Stored data
Segment Open

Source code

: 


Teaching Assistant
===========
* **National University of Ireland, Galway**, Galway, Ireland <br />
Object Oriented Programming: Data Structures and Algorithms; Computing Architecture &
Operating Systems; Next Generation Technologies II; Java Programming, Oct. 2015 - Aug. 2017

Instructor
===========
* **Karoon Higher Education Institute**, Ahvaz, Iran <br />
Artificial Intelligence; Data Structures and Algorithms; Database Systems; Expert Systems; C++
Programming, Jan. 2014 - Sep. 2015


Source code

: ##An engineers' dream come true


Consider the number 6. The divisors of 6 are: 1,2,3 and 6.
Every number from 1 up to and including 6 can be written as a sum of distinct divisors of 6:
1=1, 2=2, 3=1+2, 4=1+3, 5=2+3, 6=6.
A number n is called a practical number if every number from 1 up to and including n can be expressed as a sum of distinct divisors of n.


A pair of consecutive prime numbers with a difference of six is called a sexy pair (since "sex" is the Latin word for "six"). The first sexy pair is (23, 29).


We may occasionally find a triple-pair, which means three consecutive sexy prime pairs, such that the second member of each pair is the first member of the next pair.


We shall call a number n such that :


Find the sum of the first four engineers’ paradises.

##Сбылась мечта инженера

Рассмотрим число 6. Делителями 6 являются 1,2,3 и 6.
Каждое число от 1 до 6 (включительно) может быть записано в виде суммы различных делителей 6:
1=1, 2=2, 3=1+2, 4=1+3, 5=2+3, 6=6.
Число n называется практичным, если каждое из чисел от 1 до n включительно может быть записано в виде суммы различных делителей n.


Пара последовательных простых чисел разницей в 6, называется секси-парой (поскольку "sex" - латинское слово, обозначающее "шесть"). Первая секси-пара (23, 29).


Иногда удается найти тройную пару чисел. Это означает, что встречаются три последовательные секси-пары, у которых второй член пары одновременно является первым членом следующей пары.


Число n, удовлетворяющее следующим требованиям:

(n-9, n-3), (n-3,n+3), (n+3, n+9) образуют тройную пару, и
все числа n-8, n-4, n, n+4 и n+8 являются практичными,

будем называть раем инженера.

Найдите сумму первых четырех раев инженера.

Segment Closed

Required work. Every record, restated word for word, should make up your reply.

Answer area.
Source code

: 


Teaching Assistant
===========
* **National University of Ireland, Galway**, Galway, Ireland <br />
Object Oriented Programming: Data Structures and Algorithms; Computing Architecture &
Operating Systems; Next Generation Technologies II; Java Programming, Oct. 2015 - Aug. 2017

Instructor
===========
* **Karoon Higher Education Institute**, Ahvaz, Iran <br />
Artificial Intelligence; Data Structures and Algorithms; Database Systems; Expert Systems; C++
Programming, Jan. 2014 - Sep. 2015


Source code

: ##An engineers' dream come true


Consider the number 6. The divisors of 6 are: 1,2,3 and 6.
Every number from 1 up to and including 6 can be written as a sum of distinct divisors of 6:
1=1, 2=2, 3=1+2, 4=1+3, 5=2+3, 6=6.
A number n is called a practical number if every number from 1 up to and including n can be expressed as a sum of distinct divisors of n.


A pair of consecutive prime numbers with a difference of six is called a sexy pair (since "sex" is the Latin word for "six"). The first sexy pair is (23, 29).


We may occasionally find a triple-pair, which means three consecutive sexy prime pairs, such that the second member of each pair is the first member of the next pair.


We shall call a number n such that :


Find the sum of the first four engineers’ paradises.

##Сбылась мечта инженера

Рассмотрим число 6. Делителями 6 являются 1,2,3 и 6.
Каждое число от 1 до 6 (включительно) может быть записано в виде суммы различных делителей 6:
1=1, 2=2, 3=1+2, 4=1+3, 5=2+3, 6=6.
Число n называется практичным, если каждое из чисел от 1 до n включительно может быть записано в виде суммы различных делителей n.


Пара последовательных простых чисел разницей в 6, называется секси-парой (поскольку "sex" - латинское слово, обозначающее "шесть"). Первая секси-пара (23, 29).


Иногда удается найти тройную пару чисел. Это означает, что встречаются три последовательные секси-пары, у которых второй член пары одновременно является первым членом следующей пары.


Число n, удовлетворяющее следующим требованиям:

(n-9, n-3), (n-3,n+3), (n+3, n+9) образуют тройную пару, и
все числа n-8, n-4, n, n+4 и n+8 являются практичными,

будем называть раем инженера.

Найдите сумму первых четырех раев инженера.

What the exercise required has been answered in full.